▶ [TASK PROMPT]: Scan the material below and copy every line holding the word "services".

▶ [PROVIDED INFORMATION]:

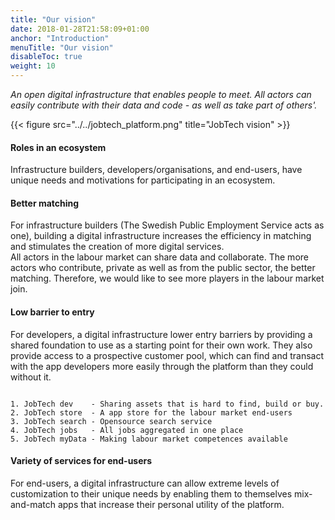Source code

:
 ```yaml
---
title: "Our vision"
date: 2018-01-28T21:58:09+01:00
anchor: "Introduction"
menuTitle: "Our vision"
disableToc: true
weight: 10
---
```


*An open digital infrastructure that enables people to meet. All actors can easily contribute with their data and code - as well as take part of others'.*

{{< figure src="../../jobtech_platform.png" title="JobTech vision" >}}

#### Roles in an ecosystem
Infrastructure builders, developers/organisations, and end-users, have unique needs and motivations for participating in an ecosystem.

#### Better matching

For infrastructure builders (The Swedish Public Employment Service acts as one), building a digital infrastructure increases the efficiency in matching and stimulates the creation of more digital services.  
All actors in the labour market can share data and collaborate. The more actors who contribute, private as well as from the public sector, the better matching. Therefore, we would like to see more players in the labour market join.

#### Low barrier to entry

For developers, a digital infrastructure lower entry barriers by providing a shared foundation to use as a starting point for their own work. They also provide access to a prospective customer pool, which can find and transact with the app developers more easily through the platform than they could without it.

```Components:

1. JobTech dev    - Sharing assets that is hard to find, build or buy.
2. JobTech store  - A app store for the labour market end-users
3. JobTech search - Opensource search service
4. JobTech jobs   - All jobs aggregated in one place
5. JobTech myData - Making labour market competences available
```


#### Variety of services for end-users

For end-users, a digital infrastructure can allow extreme levels of customization to their unique needs by enabling them to themselves mix-and-match apps that increase their personal utility of the platform.
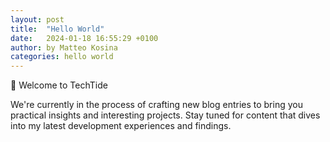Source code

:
 ```yaml
---
layout: post
title:  "Hello World"
date:   2024-01-18 16:55:29 +0100
author: by Matteo Kosina
categories: hello world
---
```

🚀 Welcome to TechTide

We're currently in the process of crafting new blog entries to bring you practical insights and interesting projects. Stay tuned for content that dives into my latest development experiences and findings.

▶ [EXERCISE SOLUTION]:
For infrastructure builders (The Swedish Public Employment Service acts as one), building a digital infrastructure increases the efficiency in matching and stimulates the creation of more digital services.  
#### Variety of services for end-users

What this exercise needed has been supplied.